Les représentants d'Amundi ont expliqué à la presse (article Le Monde du 31 mars 2017) leurs motifs: ils s'estimaient en risque de défaut de conseil face à des épargnants salariés qui pourraient leur reprocher leurs piètres performances - il est vrai que les fonds monétaires affichent un rendement proche de zéro depuis plusieurs années - alors qu'ils n'avaient pas réussi à démontrer à ces mêmes épargnants leur intérêt à quitter ces fonds monétaires et à arbitrer vers des fonds plus dynamiques, supposés plus rentables dans un horizon moyen-long terme.

Sans faire de procès d'intention, rappelons ici que tout vendeur de fonds est en conflit d’intérêt lorsqu'il conseille d'arbitrer entre des fonds. Tout conseil qu'il délivrera en faveur d'un fonds autre que le monétaire pourra être terni d'arrière-pensées commerciales dans la mesure où les marges de profit du gestionnaire sont les plus fortes que le produit est risqué, c'est-à-dire que la part des actions dans le fonds est plus forte. Pour être clair : les fonds en actions rapportent très sensiblement plus au gestionnaire qu'un fonds monétaire.

3- Faut-il bannir le fonds monétaire des gammes de fonds proposées en épargne salariale ? Non !

L'opération d'Amundi revient à bannir une gestion monétaire pure en épargne salariale. Rappelons que la gestion en fonds monétaire pure est la moins risquée qui puisse être proposée, hormis l'épargne règlementée de type Livret A (0.75% par an actuellement) ou équivalent, toujours accessible mais en se privant des exonérations d'impôt sur le revenu sur ses primes d'intéressement ou de participation.

Il faut continuer à offrir la possibilité aux épargnants salariés de placer leur épargne dans des fonds à risque très faible, qui restent un outil précieux dans la gestion de leur patrimoine.

A l'approche d'un cas de déblocage de son épargne, il est recommandé de sécuriser son épargne pour ajuster au mieux le montant d'épargne qui va être récupéré et le montant d'argent nécessaire au financement de son projet.
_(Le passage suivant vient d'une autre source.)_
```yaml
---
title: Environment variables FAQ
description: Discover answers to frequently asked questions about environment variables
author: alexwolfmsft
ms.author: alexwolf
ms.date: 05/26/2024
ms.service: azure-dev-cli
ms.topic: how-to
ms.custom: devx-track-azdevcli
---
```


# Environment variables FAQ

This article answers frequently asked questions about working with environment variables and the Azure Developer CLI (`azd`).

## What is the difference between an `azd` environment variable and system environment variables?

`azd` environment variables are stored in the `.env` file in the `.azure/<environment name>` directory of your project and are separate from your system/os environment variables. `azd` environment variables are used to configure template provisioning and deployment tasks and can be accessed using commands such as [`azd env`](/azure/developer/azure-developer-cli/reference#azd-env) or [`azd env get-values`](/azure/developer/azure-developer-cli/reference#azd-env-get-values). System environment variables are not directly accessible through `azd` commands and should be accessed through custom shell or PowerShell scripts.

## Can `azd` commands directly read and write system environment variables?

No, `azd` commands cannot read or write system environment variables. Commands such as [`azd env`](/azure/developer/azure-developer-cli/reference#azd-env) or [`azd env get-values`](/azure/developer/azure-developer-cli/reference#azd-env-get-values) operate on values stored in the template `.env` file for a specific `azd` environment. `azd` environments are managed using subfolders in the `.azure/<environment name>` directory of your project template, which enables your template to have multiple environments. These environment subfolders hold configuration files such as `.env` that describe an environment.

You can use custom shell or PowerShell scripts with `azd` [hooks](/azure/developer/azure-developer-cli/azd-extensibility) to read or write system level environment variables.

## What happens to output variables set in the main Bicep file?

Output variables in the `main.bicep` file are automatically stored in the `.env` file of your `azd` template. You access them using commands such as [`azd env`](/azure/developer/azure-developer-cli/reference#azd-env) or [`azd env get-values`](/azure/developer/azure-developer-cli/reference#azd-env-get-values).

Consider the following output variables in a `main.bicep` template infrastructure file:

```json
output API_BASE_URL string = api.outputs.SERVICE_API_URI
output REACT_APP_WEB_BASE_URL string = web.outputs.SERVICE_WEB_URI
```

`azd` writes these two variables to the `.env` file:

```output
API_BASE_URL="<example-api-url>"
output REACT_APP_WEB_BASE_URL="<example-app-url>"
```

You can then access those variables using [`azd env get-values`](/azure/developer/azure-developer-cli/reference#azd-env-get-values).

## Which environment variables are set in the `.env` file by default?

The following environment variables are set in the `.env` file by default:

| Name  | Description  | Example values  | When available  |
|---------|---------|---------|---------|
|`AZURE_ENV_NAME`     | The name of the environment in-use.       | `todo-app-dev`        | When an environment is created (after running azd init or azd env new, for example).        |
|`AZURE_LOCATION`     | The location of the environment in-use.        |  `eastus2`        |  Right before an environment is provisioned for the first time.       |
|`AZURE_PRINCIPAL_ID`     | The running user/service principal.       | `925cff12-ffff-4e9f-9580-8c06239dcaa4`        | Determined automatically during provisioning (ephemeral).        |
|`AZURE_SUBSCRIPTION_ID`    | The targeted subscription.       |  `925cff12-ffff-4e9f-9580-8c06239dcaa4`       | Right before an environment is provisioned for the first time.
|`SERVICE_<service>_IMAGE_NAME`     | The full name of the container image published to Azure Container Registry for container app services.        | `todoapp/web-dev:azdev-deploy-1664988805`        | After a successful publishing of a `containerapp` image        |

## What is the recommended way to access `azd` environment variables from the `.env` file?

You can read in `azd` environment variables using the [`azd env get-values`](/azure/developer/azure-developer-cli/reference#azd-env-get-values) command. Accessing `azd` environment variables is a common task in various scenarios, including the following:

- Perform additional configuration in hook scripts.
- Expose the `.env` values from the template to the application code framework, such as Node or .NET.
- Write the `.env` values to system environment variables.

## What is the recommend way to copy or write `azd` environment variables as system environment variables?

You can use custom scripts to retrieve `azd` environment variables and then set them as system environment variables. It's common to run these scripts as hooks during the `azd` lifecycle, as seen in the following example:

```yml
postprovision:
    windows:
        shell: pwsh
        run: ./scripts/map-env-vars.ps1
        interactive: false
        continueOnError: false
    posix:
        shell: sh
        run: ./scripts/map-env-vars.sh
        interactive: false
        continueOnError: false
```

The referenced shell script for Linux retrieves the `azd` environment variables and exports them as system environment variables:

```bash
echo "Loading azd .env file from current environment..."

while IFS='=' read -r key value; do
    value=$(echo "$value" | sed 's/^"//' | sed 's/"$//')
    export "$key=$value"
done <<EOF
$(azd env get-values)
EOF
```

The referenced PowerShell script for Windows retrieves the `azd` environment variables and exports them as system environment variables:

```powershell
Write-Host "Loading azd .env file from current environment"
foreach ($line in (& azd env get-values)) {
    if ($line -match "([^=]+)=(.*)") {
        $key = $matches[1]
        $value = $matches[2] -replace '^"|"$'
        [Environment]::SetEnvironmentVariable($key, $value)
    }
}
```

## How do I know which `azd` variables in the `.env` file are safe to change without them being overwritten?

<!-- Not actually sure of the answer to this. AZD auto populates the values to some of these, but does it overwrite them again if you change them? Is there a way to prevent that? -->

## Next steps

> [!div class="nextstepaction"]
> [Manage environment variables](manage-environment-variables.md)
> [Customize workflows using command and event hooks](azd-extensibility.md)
Rappel : tant que l'argent est investi : il est en risque, ce risque doit être minimisé, ce que permet précisément de faire un placement en fonds monétaire.

 4- Comment éviter que les salariés choisissent à mauvais escient un fonds monétaire ?

Les gestionnaires rappellent volontiers que les épargnants salariés tendent à rester placés très longtemps en monétaire et ils déplorent que les avoirs en monétaire représentent près du tiers de l'encours total en épargne salariale à fin 2016, selon l'Association Française de Gestion.

Le mécanisme pervers du fonds par défaut explique vraisemblablement une grande partie de la sur-représentation du fonds monétaire.

Actuellement, dans la très grande majorité des PEE, PEG ou PEI en France, le fonds par défaut est le fonds monétaire, ce qui est incohérent et anti-pédagogique, puisque ces plans ont leur terme normal à 5 ans (Moyen terme) et permettent aux épargnants de maintenir leur épargne investie au delà.

La logique commande de prévoir un fonds à horizon de placement Moyen terme comme placement par défaut, soit un fonds diversifié ou équilibre de type 50% actions-50% obligations, voire mieux encore, en gestion pilotée par horizon de placement (qui utilise habituellement 3 fonds à niveau de risque progressif sécurité/équilibre/dynamique).

L'épargnant qui sait être en mesure de récupérer son épargne avant le terme normal de 5 ans au motif d'un déblocage anticipé est alors responsable de choisir un fonds en fonction de son propre horizon de placement et sa propre acceptation du risque. La démarche d'arbitrage du fonds par défaut équilibré vers un fonds sécurisé devient pédagogique. L'effet-colle du fonds par défaut disparait.

Notre recommandation traite seulement le cas des flux futurs en épargne salariale.

Le coup de force d'AMUNDI, qui réussit à convertir le stock d'épargne en monétaire, apparaît tout à la fois magistral pour son compte de résultat et délétère pour l'épargnant insouciant.